I have been endlessly searching for a tool that can extract text from a PDF while maintaining structure. That is, given a text like this:
Title
Subtitle1
Body1
Subtitle2
Body2
OR
Title
Subtitle1. Body1
Subtitle2. Body2
I want a tool that can output a list of titles, subtitles and bodies. Or, if anybody knows how to do this, that would also be useful :)
This would be easier if these 3 categories would be in the same format, but sometimes the subtitles can be bold, italic, underlined, or a random combination of the 3. Same for the titles. The problem with simple parsing from HTML/PDF/Docx is that these texts have no standard, and so quite often we can encounter sentences divided in several tags (in the case of HTML) and being a really hard to parse. As you can see, the subtitles are not always above a given paragraph or are sometimes in bullet points. So many possible combinations of formatting...

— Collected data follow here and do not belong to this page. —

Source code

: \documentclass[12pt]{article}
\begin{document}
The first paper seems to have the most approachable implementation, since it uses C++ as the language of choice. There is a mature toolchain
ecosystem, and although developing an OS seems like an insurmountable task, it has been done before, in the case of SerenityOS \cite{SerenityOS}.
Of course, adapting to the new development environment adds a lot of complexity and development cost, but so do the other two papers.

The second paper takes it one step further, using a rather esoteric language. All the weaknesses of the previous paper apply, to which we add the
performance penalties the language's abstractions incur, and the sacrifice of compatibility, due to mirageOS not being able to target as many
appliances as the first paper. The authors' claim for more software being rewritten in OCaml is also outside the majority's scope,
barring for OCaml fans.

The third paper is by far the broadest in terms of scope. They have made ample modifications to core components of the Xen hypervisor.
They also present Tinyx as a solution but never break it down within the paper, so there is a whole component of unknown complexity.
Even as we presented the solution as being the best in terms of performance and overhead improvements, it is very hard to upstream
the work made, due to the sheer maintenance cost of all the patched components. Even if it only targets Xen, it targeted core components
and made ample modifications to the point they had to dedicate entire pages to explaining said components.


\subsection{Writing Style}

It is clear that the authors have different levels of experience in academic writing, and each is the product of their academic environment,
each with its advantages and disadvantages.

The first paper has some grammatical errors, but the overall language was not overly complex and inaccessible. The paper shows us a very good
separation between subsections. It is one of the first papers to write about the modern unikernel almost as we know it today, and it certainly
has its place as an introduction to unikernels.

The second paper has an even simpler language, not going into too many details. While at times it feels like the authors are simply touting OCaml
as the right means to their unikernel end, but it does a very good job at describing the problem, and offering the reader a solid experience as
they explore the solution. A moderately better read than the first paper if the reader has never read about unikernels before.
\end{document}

So far I have encountered similar inquiries in here using Tesseract and here using OpenCV, yet none of them quite answer my question.

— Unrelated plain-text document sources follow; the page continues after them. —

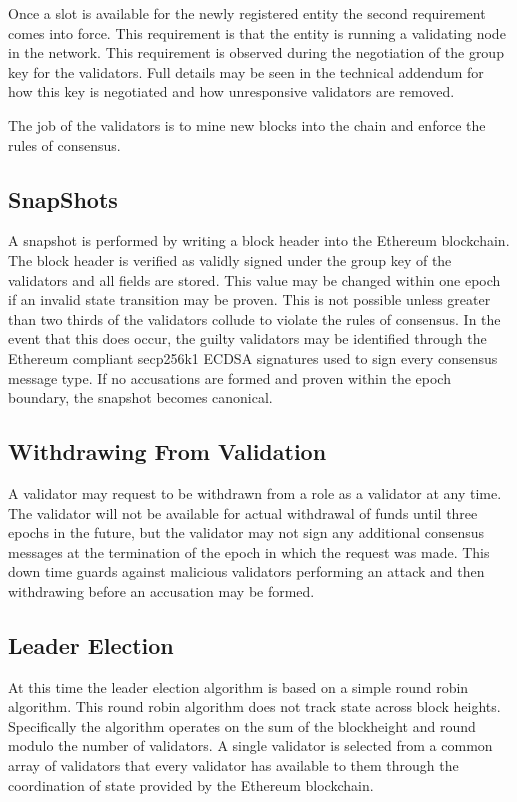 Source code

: Once a slot is available for the newly registered entity the second
requirement comes into force.
This requirement is that the entity is running a validating node in the
network.
This requirement is observed during the negotiation of the group key
for the validators.
Full details may be seen in the technical addendum for how this key is
negotiated and how unresponsive validators are removed.

The job of the validators is to mine new blocks into the chain and
enforce the rules of consensus.


\subsection{SnapShots}

A snapshot is performed by writing a block header into the Ethereum
blockchain.
The block header is verified as validly signed under the group key of
the validators and all fields are stored.
This value may be changed within one epoch if an invalid state
transition may be proven.
This is not possible unless greater than two thirds of the validators
collude to violate the rules of consensus.
In the event that this does occur, the guilty validators may be
identified through the Ethereum compliant secp256k1 ECDSA signatures
used to sign every consensus message type.
If no accusations are formed and proven within the epoch boundary, the
snapshot becomes canonical.


\subsection{Withdrawing From Validation}

A validator may request to be withdrawn from a role as a validator at
any time.
The validator will not be available for actual withdrawal of funds
until three epochs in the future, but the validator may not sign any
additional consensus messages at the termination of the epoch in which
the request was made.
This down time guards against malicious validators performing an attack
and then withdrawing before an accusation may be formed.


\subsection{Leader Election}

At this time the leader election algorithm is based on a simple round
robin algorithm.
This round robin algorithm does not track state across block heights.
Specifically the algorithm operates on the sum of the blockheight and
round modulo the number of validators.
A single validator is selected from a common array of validators that
every validator has available to them through the coordination of state
provided by the Ethereum blockchain.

I know that there are some machine learning tools to extract "Table of Contents" sections from scientific papers, but that also does not cut it. Does anyone know of a package/library, or if such thing has been implemented yet? Or does anyone know an approach to solve this problem, preferably in Python?
Thank you!
Edit:
The documents I am refering to are 10-Ks from companies, such as this one https://www.sec.gov/Archives/edgar/data/789019/000119312516662209/d187868d10k.htm#tx187868_10 And say, I want to extract Item 7 in a programmatic and structured way as I mentioned above. But not all of them are standardized to do HTML parsing. (The PDF document is just this HTML saved as a PDF)